As dark as “Gran Torino” seems, the movie has a quirky sense of humor which makes it all the more enjoyable. Another great moment is when Walt teaches Thao how to talk like a man to get what he wants. The scene in the local barbershop of Walt getting Thao to do this is a hilarious moment in how he gets the teenager to talk, and he playfully messes with Thao’s head to get him to realize a few things. This leads to one of the movie’s most gut busting moments when Walt helps Thao get a construction job and lets Thao do all the talking. I almost passed out because I was laughing so hard.
The last half turns bleak as the Vang Lor family deals with devastating events which threaten not only them, but Walt as well. It almost seems like the movie will have a “Death Wish” kind of ending, but Eastwood is much too smart to let things become unforgivably manipulative or sentimental. You may think you know where things are heading, and while you may be right, the terrific screenplay by Dave Johannson and Nick Schenk keeps you on the edge of your seat and has you guessing what will happen all the way to the end. It’s very clear “Gran Torino” is a redemption piece, but the way Walt achieves his redemption is both unexpected and shocking.
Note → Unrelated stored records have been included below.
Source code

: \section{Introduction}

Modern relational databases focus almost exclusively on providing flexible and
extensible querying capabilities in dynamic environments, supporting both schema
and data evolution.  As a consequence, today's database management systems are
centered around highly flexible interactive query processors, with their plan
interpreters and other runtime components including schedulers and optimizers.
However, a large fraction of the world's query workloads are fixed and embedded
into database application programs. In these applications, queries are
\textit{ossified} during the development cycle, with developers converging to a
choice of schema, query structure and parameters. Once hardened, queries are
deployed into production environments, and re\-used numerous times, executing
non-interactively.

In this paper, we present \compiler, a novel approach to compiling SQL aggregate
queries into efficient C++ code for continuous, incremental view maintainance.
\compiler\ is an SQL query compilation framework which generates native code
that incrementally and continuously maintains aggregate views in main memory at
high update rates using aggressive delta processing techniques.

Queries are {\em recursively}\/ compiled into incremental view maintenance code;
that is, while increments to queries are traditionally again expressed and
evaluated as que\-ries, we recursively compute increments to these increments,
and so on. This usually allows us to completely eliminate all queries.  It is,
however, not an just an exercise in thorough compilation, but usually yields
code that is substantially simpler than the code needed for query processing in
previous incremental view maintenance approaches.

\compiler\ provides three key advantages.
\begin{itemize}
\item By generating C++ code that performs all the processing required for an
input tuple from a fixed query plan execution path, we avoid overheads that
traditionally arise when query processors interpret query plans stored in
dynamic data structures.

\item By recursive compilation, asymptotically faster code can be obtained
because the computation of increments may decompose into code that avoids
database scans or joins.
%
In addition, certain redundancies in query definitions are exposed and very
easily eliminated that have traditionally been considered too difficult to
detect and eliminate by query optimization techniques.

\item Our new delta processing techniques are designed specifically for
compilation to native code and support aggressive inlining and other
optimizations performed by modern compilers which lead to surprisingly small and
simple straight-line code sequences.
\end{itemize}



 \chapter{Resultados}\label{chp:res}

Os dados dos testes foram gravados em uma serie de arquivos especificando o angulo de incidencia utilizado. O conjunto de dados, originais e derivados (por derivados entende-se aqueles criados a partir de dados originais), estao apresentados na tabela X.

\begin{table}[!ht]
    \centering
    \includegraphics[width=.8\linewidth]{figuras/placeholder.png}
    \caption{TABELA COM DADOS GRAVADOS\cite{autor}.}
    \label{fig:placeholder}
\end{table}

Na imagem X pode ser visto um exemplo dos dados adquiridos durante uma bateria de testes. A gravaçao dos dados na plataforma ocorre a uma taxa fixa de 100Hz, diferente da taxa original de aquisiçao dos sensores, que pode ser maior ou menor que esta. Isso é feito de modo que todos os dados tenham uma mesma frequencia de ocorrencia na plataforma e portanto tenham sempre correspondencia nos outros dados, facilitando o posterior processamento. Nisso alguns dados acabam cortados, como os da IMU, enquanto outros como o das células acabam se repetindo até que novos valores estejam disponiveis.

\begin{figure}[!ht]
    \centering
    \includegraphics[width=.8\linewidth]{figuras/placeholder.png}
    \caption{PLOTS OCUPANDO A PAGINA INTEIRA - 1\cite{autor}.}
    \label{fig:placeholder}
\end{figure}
“Gran Torino” is the kind of movie which I think really brings out the best in Eastwood as an actor and a director. I am convinced that if this script landed in the hands of another director, it would have ended up being your average anti-racism parable with loads of clichéd characters and predictable situations. But with Eastwood in the director’s chair, he gives the movie a genuine humanity, and he lets the characters propel the plot of the movie. He also gives what we see a strong sense of reality which draws you into the story right away, and a freshness which almost makes you forget you have seen this kind of movie before. I really enjoyed “Gran Torino” a lot more than I thought I would. I figured it would be a decent movie at best, but Eastwood continues to challenge himself and his audience with each project he does. I also have to say that I’m really glad I didn’t have to sit through another ending like the one he gave us in “Million Dollar Baby.” I don’t think I could handle such an ending again.